##### Data for review #####

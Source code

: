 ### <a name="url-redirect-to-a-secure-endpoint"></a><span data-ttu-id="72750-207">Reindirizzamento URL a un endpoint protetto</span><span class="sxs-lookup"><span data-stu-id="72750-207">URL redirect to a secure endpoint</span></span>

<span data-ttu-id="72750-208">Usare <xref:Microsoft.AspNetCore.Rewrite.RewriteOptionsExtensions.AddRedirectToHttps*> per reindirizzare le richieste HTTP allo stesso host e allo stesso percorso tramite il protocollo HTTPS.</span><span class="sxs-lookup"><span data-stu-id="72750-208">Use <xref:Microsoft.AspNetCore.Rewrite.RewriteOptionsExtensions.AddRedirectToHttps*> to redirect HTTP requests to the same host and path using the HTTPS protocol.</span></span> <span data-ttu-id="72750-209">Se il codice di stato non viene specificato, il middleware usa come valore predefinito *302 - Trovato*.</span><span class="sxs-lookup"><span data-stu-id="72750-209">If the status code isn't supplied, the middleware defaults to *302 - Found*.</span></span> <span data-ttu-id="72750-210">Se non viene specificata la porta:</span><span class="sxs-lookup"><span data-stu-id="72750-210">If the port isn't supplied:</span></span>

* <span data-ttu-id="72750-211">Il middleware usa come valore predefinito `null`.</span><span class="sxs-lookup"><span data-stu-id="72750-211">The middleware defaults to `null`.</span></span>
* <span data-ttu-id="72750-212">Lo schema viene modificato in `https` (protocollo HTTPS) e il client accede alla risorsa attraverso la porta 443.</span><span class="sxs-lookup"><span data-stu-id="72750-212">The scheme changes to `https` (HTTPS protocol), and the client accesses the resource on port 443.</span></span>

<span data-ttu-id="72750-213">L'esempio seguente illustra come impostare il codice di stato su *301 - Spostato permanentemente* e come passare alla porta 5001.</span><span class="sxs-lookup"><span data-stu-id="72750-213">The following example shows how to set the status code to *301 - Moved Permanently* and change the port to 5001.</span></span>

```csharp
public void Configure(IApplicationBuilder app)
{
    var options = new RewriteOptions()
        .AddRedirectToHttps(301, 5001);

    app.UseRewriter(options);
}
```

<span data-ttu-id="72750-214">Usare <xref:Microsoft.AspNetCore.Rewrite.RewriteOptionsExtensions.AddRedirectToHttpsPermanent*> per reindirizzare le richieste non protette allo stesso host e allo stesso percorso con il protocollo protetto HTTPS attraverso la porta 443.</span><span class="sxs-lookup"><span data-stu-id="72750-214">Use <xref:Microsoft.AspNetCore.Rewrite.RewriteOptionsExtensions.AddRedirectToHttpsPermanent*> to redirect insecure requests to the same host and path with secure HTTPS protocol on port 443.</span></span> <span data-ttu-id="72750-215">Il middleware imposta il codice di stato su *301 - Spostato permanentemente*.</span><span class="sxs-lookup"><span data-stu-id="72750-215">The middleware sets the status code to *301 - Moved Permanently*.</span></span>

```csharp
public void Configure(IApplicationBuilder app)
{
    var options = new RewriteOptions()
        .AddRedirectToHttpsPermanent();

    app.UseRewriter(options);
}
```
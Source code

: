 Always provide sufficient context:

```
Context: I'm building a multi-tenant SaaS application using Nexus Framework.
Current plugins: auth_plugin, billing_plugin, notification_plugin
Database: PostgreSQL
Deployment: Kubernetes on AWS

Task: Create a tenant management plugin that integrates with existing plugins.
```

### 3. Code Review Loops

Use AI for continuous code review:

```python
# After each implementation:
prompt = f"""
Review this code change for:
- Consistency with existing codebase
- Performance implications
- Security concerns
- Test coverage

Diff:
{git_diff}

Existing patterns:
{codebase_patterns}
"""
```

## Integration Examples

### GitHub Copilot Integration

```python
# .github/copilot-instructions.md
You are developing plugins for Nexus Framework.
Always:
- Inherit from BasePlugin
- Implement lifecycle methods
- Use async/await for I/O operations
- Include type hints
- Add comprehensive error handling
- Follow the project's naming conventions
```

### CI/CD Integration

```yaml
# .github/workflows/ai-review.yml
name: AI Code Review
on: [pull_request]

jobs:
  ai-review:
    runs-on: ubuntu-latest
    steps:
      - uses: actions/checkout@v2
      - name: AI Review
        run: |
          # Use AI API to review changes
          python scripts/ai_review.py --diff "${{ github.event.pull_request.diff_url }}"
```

#####

**What the task asks**: Please return all of the entries shown above, exactly as they stand.

**Reply to the task**:
Source code

: ### <a name="url-redirect-to-a-secure-endpoint"></a><span data-ttu-id="72750-207">Reindirizzamento URL a un endpoint protetto</span><span class="sxs-lookup"><span data-stu-id="72750-207">URL redirect to a secure endpoint</span></span>

<span data-ttu-id="72750-208">Usare <xref:Microsoft.AspNetCore.Rewrite.RewriteOptionsExtensions.AddRedirectToHttps*> per reindirizzare le richieste HTTP allo stesso host e allo stesso percorso tramite il protocollo HTTPS.</span><span class="sxs-lookup"><span data-stu-id="72750-208">Use <xref:Microsoft.AspNetCore.Rewrite.RewriteOptionsExtensions.AddRedirectToHttps*> to redirect HTTP requests to the same host and path using the HTTPS protocol.</span></span> <span data-ttu-id="72750-209">Se il codice di stato non viene specificato, il middleware usa come valore predefinito *302 - Trovato*.</span><span class="sxs-lookup"><span data-stu-id="72750-209">If the status code isn't supplied, the middleware defaults to *302 - Found*.</span></span> <span data-ttu-id="72750-210">Se non viene specificata la porta:</span><span class="sxs-lookup"><span data-stu-id="72750-210">If the port isn't supplied:</span></span>

* <span data-ttu-id="72750-211">Il middleware usa come valore predefinito `null`.</span><span class="sxs-lookup"><span data-stu-id="72750-211">The middleware defaults to `null`.</span></span>
* <span data-ttu-id="72750-212">Lo schema viene modificato in `https` (protocollo HTTPS) e il client accede alla risorsa attraverso la porta 443.</span><span class="sxs-lookup"><span data-stu-id="72750-212">The scheme changes to `https` (HTTPS protocol), and the client accesses the resource on port 443.</span></span>

<span data-ttu-id="72750-213">L'esempio seguente illustra come impostare il codice di stato su *301 - Spostato permanentemente* e come passare alla porta 5001.</span><span class="sxs-lookup"><span data-stu-id="72750-213">The following example shows how to set the status code to *301 - Moved Permanently* and change the port to 5001.</span></span>

```csharp
public void Configure(IApplicationBuilder app)
{
    var options = new RewriteOptions()
        .AddRedirectToHttps(301, 5001);

    app.UseRewriter(options);
}
```

<span data-ttu-id="72750-214">Usare <xref:Microsoft.AspNetCore.Rewrite.RewriteOptionsExtensions.AddRedirectToHttpsPermanent*> per reindirizzare le richieste non protette allo stesso host e allo stesso percorso con il protocollo protetto HTTPS attraverso la porta 443.</span><span class="sxs-lookup"><span data-stu-id="72750-214">Use <xref:Microsoft.AspNetCore.Rewrite.RewriteOptionsExtensions.AddRedirectToHttpsPermanent*> to redirect insecure requests to the same host and path with secure HTTPS protocol on port 443.</span></span> <span data-ttu-id="72750-215">Il middleware imposta il codice di stato su *301 - Spostato permanentemente*.</span><span class="sxs-lookup"><span data-stu-id="72750-215">The middleware sets the status code to *301 - Moved Permanently*.</span></span>

```csharp
public void Configure(IApplicationBuilder app)
{
    var options = new RewriteOptions()
        .AddRedirectToHttpsPermanent();

    app.UseRewriter(options);
}
```
Source code

: Always provide sufficient context:

```
Context: I'm building a multi-tenant SaaS application using Nexus Framework.
Current plugins: auth_plugin, billing_plugin, notification_plugin
Database: PostgreSQL
Deployment: Kubernetes on AWS

Task: Create a tenant management plugin that integrates with existing plugins.
```

### 3. Code Review Loops

Use AI for continuous code review:

```python
# After each implementation:
prompt = f"""
Review this code change for:
- Consistency with existing codebase
- Performance implications
- Security concerns
- Test coverage

Diff:
{git_diff}

Existing patterns:
{codebase_patterns}
"""
```

## Integration Examples

### GitHub Copilot Integration

```python
# .github/copilot-instructions.md
You are developing plugins for Nexus Framework.
Always:
- Inherit from BasePlugin
- Implement lifecycle methods
- Use async/await for I/O operations
- Include type hints
- Add comprehensive error handling
- Follow the project's naming conventions
```

### CI/CD Integration

```yaml
# .github/workflows/ai-review.yml
name: AI Code Review
on: [pull_request]

jobs:
  ai-review:
    runs-on: ubuntu-latest
    steps:
      - uses: actions/checkout@v2
      - name: AI Review
        run: |
          # Use AI API to review changes
          python scripts/ai_review.py --diff "${{ github.event.pull_request.diff_url }}"
```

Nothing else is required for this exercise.